Trump menjelaskan bahwa memar di tangannya berkaitan dengan kebiasaannya mengonsumsi aspirin dosis tinggi. 

Penjelasan itu disampaikannya kepada wartawan pada Kamis (22/1/2026) saat berada di atas Air Force One dalam perjalanan kembali ke Amerika Serikat.

Trump mengatakan memar muncul setelah ia tidak sengaja membenturkan tangannya ke meja saat menghadiri World Economic Forum.

Menurutnya, konsumsi aspirin dalam dosis besar membuat tubuhnya lebih mudah mengalami memar.

“Mereka bilang minumlah aspirin jika Anda menyayangi jantung Anda, tetapi jangan minum aspirin jika Anda tidak ingin mengalami sedikit memar. Saya minum aspirin dosis tinggi,” kata Trump, dikutip dari Reuters, Jumat (23/1/2026).

Ia juga mengungkapkan bahwa dokter sebenarnya tidak mewajibkannya mengonsumsi obat tersebut. 

Namun, Trump memilih tetap meminumnya sebagai langkah pencegahan.

“Dokter itu berkata, 'Anda tidak perlu meminumnya, Pak. Anda sangat sehat'. Saya menjawab, 'Saya tidak mau mengambil risiko',” tambah Trump.

Sementara itu, Sekretaris Pers Gedung Putih, Karoline Leavitt mengatakan bahwa tangan Trump sempat terbentur sudut meja saat proses penandatanganan Dewan Perdamaian Gaza di Swiss.

Faktor inilah yang membuat tangan Trump tiba-tiba terlihat lebam.

Sejumlah pakar medis turut menanggapi kondisi tersebut. Empat dokter—terdiri dari dua ahli bedah dan dua dokter penyakit dalam yang diwawancarai Reuters sepakat bahwa penggunaan aspirin berpotensi memicu memar pada tubuh Trump.

Trump Mengonsumsi Aspirin dalam Dosis Besar

Isu mengenai memar di tangan Trump sebenarnya bukan kali pertama mencuat.
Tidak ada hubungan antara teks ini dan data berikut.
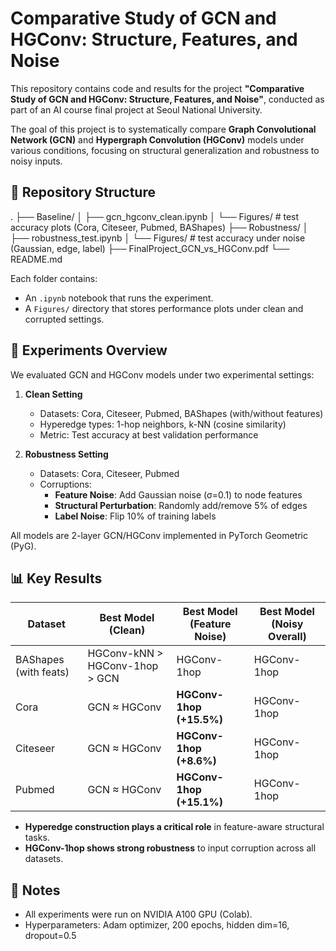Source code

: # Comparative Study of GCN and HGConv: Structure, Features, and Noise

This repository contains code and results for the project **"Comparative Study of GCN and HGConv: Structure, Features, and Noise"**, conducted as part of an AI course final project at Seoul National University.

The goal of this project is to systematically compare **Graph Convolutional Network (GCN)** and **Hypergraph Convolution (HGConv)** models under various conditions, focusing on structural generalization and robustness to noisy inputs.

## 📁 Repository Structure

.
├── Baseline/
│ ├── gcn_hgconv_clean.ipynb
│ └── Figures/ # test accuracy plots (Cora, Citeseer, Pubmed, BAShapes)
├── Robustness/
│ ├── robustness_test.ipynb
│ └── Figures/ # test accuracy under noise (Gaussian, edge, label)
├── FinalProject_GCN_vs_HGConv.pdf
└── README.md

Each folder contains:

- An `.ipynb` notebook that runs the experiment.
- A `Figures/` directory that stores performance plots under clean and corrupted settings.

## 🧪 Experiments Overview

We evaluated GCN and HGConv models under two experimental settings:

1. **Clean Setting**  
   - Datasets: Cora, Citeseer, Pubmed, BAShapes (with/without features)  
   - Hyperedge types: 1-hop neighbors, k-NN (cosine similarity)  
   - Metric: Test accuracy at best validation performance

2. **Robustness Setting**  
   - Datasets: Cora, Citeseer, Pubmed  
   - Corruptions:
     - **Feature Noise**: Add Gaussian noise (σ=0.1) to node features  
     - **Structural Perturbation**: Randomly add/remove 5% of edges  
     - **Label Noise**: Flip 10% of training labels

All models are 2-layer GCN/HGConv implemented in PyTorch Geometric (PyG).

## 📊 Key Results

| Dataset                | Best Model (Clean)             | Best Model (Feature Noise)     | Best Model (Noisy Overall)     |
|------------------------|--------------------------------|--------------------------------|--------------------------------|
| BAShapes (with feats)  | HGConv-kNN > HGConv-1hop > GCN | HGConv-1hop                    | HGConv-1hop                    |
| Cora                   | GCN ≈ HGConv                   | **HGConv-1hop (+15.5%)**       | HGConv-1hop                    |
| Citeseer               | GCN ≈ HGConv                   | **HGConv-1hop (+8.6%)**        | HGConv-1hop                    |
| Pubmed                 | GCN ≈ HGConv                   | **HGConv-1hop (+15.1%)**       | HGConv-1hop                    |

- **Hyperedge construction plays a critical role** in feature-aware structural tasks.
- **HGConv-1hop shows strong robustness** to input corruption across all datasets.

## 📌 Notes

- All experiments were run on NVIDIA A100 GPU (Colab).
- Hyperparameters: Adam optimizer, 200 epochs, hidden dim=16, dropout=0.5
Pada awal Januari 2026 saat diwawancarai oleh The Wall Street Journal, Trump mengaku mengonsumsi aspirin dosis besar setiap hari. 

Ia menyebut kebiasaan itu membuatnya lebih mudah memar.

Trump mengungkapkan bahwa ia mengonsumsi 325 miligram aspirin setiap hari, jumlah yang lebih tinggi dari dosis yang direkomendasikan oleh dokternya. 

Ia mengatakan obat tersebut diminum untuk tujuan pencegahan penyakit jantung. 

Sebagai perbandingan, dosis rendah aspirin yang umum digunakan adalah 81 miligram.

“Mereka bilang aspirin bagus untuk mengencerkan darah dan saya tidak ingin darah kental mengalir melalui jantung saya,” kata Trump dikutip dari USA Today, Kamis (22/1/2026).

“Saya ingin darah yang encer mengalir melalui jantung saya. Apakah itu masuk akal?" sambungnya.

Apa itu aspirin?

Dilansir dari Cleveland Clinic, aspirin merupakan obat antiinflamasi nonsteroid (NSAID) yang digunakan untuk meredakan nyeri ringan hingga sedang, peradangan, serta radang sendi. 

Aspirin juga dapat menurunkan risiko serangan jantung, stroke, dan pembekuan darah. 

Namun, anak-anak dan remaja tidak dianjurkan menggunakan obat ini tanpa arahan tenaga medis.

Sementara itu, The Texas Heart Institute menjelaskan bahwa aspirin termasuk obat antiplatelet, yakni bekerja dengan mencegah keping darah saling menempel dan membentuk gumpalan. 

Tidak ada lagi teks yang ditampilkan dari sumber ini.